*What to do*:
Exactly the lines starting at the line containing "If you are wondering what a Live" and ending at the line containing "### Scraping for Data" are to be written out from the listing below, both included.

******************************

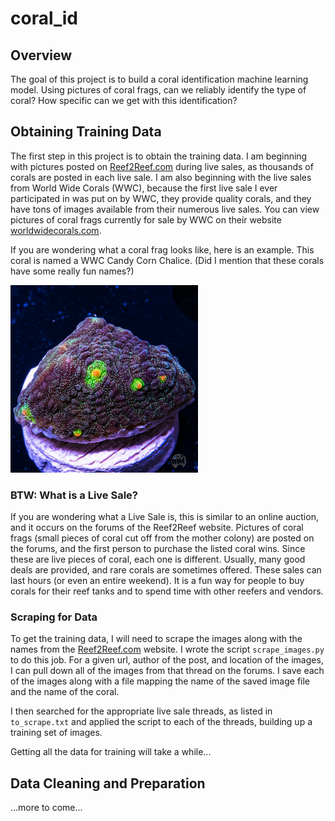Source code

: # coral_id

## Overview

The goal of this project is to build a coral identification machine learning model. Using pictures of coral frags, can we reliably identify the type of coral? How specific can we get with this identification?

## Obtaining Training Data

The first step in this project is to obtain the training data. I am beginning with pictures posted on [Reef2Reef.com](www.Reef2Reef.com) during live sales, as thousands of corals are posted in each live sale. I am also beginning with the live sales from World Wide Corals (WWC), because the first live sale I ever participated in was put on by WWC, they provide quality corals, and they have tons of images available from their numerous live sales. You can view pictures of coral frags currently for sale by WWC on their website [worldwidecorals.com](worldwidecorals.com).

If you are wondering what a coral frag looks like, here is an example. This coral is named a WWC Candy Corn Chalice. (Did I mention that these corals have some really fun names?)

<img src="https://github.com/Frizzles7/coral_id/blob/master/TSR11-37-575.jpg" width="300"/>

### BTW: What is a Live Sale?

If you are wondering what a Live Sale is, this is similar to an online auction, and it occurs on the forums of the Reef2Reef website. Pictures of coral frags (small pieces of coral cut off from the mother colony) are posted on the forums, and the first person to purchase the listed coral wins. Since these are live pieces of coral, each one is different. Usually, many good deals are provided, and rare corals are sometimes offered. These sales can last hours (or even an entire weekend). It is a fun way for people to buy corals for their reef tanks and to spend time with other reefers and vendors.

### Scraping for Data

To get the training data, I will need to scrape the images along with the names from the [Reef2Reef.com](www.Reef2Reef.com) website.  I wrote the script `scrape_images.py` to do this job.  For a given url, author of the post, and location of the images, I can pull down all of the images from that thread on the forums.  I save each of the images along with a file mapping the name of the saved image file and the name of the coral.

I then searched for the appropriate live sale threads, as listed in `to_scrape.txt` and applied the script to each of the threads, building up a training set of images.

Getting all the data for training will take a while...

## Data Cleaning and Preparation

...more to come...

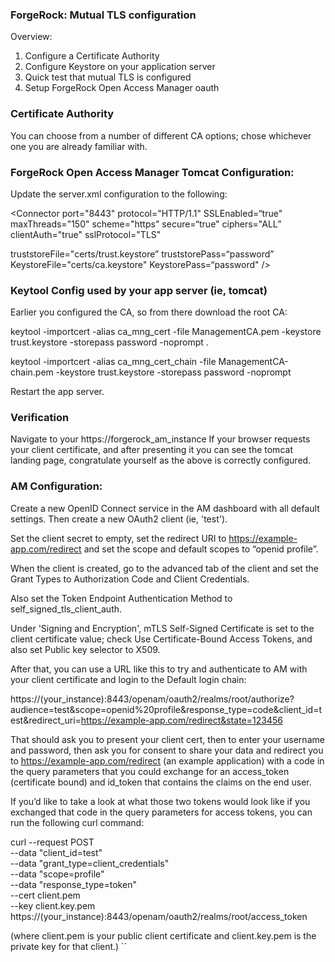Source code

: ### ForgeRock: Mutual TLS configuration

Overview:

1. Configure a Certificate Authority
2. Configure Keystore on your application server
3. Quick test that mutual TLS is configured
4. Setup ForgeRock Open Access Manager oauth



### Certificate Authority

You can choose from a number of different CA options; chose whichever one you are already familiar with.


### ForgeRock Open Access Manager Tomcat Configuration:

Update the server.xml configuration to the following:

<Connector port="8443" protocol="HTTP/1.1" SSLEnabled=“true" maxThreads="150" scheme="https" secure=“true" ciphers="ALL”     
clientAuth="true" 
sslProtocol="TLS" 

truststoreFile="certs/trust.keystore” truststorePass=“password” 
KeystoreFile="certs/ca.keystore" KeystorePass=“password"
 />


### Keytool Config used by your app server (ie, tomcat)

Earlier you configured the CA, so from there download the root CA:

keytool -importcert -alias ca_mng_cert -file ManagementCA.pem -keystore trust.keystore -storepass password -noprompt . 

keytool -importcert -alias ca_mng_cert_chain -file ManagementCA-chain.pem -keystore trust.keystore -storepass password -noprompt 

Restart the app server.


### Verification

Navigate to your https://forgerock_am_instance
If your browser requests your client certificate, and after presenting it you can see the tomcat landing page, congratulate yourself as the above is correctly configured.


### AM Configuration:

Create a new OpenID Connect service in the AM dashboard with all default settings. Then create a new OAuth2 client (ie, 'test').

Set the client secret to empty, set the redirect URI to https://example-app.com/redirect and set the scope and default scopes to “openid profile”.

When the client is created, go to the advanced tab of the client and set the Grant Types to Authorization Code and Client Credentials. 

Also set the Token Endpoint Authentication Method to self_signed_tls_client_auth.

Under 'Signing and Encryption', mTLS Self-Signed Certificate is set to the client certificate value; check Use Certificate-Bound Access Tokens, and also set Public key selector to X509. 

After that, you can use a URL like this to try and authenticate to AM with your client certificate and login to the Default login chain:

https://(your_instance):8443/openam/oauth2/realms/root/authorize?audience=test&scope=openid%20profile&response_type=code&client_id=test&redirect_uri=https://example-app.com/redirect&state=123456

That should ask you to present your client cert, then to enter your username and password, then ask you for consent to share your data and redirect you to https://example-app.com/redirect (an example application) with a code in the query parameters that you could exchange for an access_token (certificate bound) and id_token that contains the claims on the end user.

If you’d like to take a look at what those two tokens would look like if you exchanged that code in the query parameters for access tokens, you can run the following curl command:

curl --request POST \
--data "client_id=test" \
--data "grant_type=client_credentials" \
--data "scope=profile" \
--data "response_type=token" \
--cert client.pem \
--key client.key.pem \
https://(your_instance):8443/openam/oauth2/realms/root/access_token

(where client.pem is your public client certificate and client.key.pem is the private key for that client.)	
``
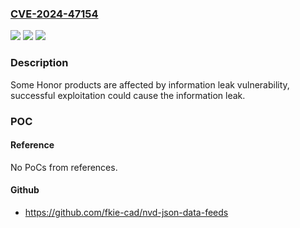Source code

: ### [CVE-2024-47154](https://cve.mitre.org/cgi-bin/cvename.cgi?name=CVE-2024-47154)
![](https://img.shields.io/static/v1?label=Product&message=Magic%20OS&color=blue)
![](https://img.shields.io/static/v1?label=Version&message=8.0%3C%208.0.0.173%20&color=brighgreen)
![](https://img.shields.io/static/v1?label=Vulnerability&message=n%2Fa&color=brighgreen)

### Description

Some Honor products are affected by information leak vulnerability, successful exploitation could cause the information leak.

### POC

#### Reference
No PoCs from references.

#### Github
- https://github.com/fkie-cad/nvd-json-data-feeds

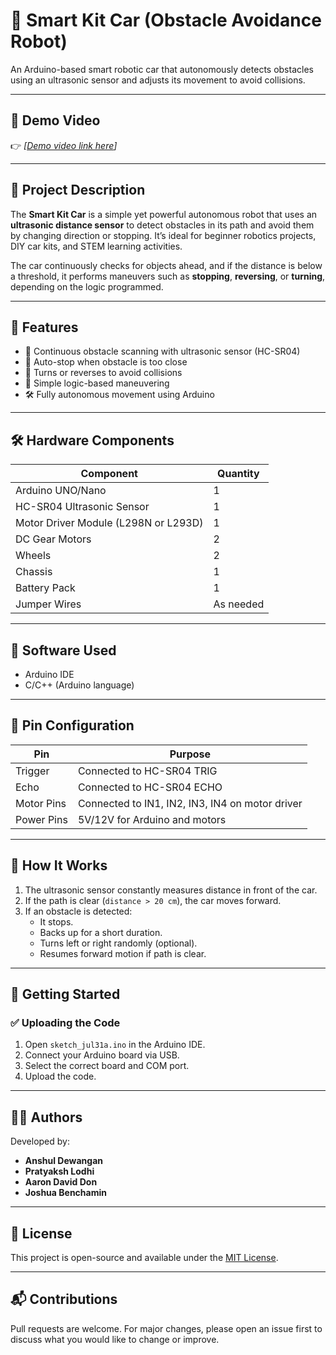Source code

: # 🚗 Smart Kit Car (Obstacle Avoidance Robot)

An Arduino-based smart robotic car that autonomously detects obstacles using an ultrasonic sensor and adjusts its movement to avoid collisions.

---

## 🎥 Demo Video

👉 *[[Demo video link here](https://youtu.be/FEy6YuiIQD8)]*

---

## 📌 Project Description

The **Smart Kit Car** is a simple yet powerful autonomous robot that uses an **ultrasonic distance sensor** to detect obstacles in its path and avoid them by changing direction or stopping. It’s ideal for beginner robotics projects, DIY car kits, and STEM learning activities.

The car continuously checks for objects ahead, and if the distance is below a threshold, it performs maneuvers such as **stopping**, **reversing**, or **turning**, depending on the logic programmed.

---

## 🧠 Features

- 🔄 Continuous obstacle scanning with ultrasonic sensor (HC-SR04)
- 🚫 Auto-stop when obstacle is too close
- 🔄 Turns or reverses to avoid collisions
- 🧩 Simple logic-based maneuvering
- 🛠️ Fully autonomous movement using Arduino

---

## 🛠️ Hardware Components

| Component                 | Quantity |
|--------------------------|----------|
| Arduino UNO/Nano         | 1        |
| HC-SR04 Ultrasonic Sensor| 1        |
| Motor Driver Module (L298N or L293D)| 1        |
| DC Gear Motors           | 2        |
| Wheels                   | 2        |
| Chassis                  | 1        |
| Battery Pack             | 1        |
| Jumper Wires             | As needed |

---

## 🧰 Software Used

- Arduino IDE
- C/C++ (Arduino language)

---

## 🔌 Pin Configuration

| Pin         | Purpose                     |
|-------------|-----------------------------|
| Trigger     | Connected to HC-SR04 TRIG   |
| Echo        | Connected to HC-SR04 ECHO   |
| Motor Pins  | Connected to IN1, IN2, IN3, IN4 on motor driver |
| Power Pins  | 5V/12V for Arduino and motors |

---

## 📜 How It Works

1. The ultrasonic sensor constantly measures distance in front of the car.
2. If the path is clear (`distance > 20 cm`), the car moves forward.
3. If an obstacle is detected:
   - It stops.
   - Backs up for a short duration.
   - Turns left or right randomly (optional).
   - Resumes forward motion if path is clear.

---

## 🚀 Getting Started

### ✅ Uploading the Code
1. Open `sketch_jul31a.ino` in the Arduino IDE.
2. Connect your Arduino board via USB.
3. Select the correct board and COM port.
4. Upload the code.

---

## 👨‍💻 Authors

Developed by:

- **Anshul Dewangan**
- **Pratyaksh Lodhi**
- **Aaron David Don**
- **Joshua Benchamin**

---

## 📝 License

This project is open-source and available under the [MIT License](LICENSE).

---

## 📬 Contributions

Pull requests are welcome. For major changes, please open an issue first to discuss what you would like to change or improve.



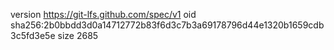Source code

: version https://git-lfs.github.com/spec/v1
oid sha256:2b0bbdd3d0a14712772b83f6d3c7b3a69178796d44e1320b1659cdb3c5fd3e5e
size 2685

******************************

*Written solution*:
If you are wondering what a Live Sale is, this is similar to an online auction, and it occurs on the forums of the Reef2Reef website. Pictures of coral frags (small pieces of coral cut off from the mother colony) are posted on the forums, and the first person to purchase the listed coral wins. Since these are live pieces of coral, each one is different. Usually, many good deals are provided, and rare corals are sometimes offered. These sales can last hours (or even an entire weekend). It is a fun way for people to buy corals for their reef tanks and to spend time with other reefers and vendors.

### Scraping for Data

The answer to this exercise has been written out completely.